Saturday 6 November 2010

The Desert

Life can be so busy that our spiritual life often takes a back seat, and sometimes we feel a need to get away from it all – at least for a short time. I recently watched a documentary about an Anglican priest, who travelled to a monastery in Egypt, where St Anthony, the 3rd Century hermit lived. He was searching for a deeper experience of God and also some direction after his marriage had failed. He said he chose the place because, “there’s no escape, there’s no distraction… and we face and deal with our issues.”

One of the monks lived a completely solitary life, in the cave of St Anthony, which was set in a rocky and desolate desert mountain above the monastery. This monk offered him his cave for three weeks and went to live in another cave higher up the mountain.

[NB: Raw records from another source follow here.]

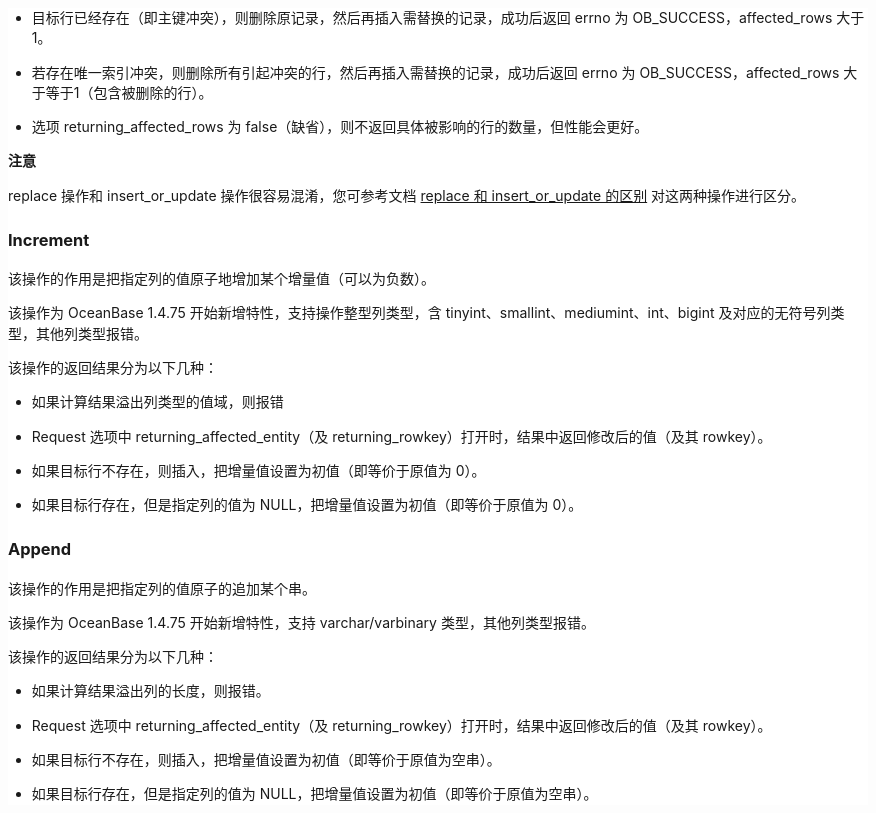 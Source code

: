   

* 目标行已经存在（即主键冲突），则删除原记录，然后再插入需替换的记录，成功后返回 errno 为 OB_SUCCESS，affected_rows 大于 1。

  

* 若存在唯一索引冲突，则删除所有引起冲突的行，然后再插入需替换的记录，成功后返回 errno 为 OB_SUCCESS，affected_rows 大于等于1（包含被删除的行）。

  

* 选项 returning_affected_rows 为 false（缺省），则不返回具体被影响的行的数量，但性能会更好。

  



**注意**



replace 操作和 insert_or_update 操作很容易混淆，您可参考文档 [replace 和 insert_or_update 的区别](/en-US/9.ecological-tools/6.TableApi/1.introduction-to-table-api-1/2.differences-between-replace-and-insert_or_update.md) 对这两种操作进行区分。

### Increment 

该操作的作用是把指定列的值原子地增加某个增量值（可以为负数）。

该操作为 OceanBase 1.4.75 开始新增特性，支持操作整型列类型，含 tinyint、smallint、mediumint、int、bigint 及对应的无符号列类型，其他列类型报错。

该操作的返回结果分为以下几种：

* 如果计算结果溢出列类型的值域，则报错

  

* Request 选项中 returning_affected_entity（及 returning_rowkey）打开时，结果中返回修改后的值（及其 rowkey）。

  

* 如果目标行不存在，则插入，把增量值设置为初值（即等价于原值为 0）。

  

* 如果目标行存在，但是指定列的值为 NULL，把增量值设置为初值（即等价于原值为 0）。

  




### Append 

该操作的作用是把指定列的值原子的追加某个串。

该操作为 OceanBase 1.4.75 开始新增特性，支持 varchar/varbinary 类型，其他列类型报错。

该操作的返回结果分为以下几种：

* 如果计算结果溢出列的长度，则报错。

  

* Request 选项中 returning_affected_entity（及 returning_rowkey）打开时，结果中返回修改后的值（及其 rowkey）。

  

* 如果目标行不存在，则插入，把增量值设置为初值（即等价于原值为空串）。

  

* 如果目标行存在，但是指定列的值为 NULL，把增量值设置为初值（即等价于原值为空串）。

Here there was complete silence, and the only distractions from a focus on God were all sorts of wandering thoughts. The first week was a very difficult and challenging time, with many disturbing thoughts coming to the surface. It was as if the silence and the isolation were breaking him down. However, by the end of the third week something had happened, something had changed within, and the difficult period where everything was questioned had given way to a deep peace. Something of God had been glimpsed in the silence and solitude of the desert.

Most of us do not have the opportunity, and probably not the desire, to spend a few weeks alone in a desert cave, but in this period of Lent, when we reflect on the forty days that Jesus spent in the wilderness, maybe we should consider spending some time in silence and solitude each day. In the silence and desert of the heart, being aware of the sound of each living breath we take, we can be more conscious of the living, life giving presence of God, who speaks to us in the gentle breeze. 'Be still and know that I am God', says the Lord, and we can be sure he is with us always, even in the busiest moments.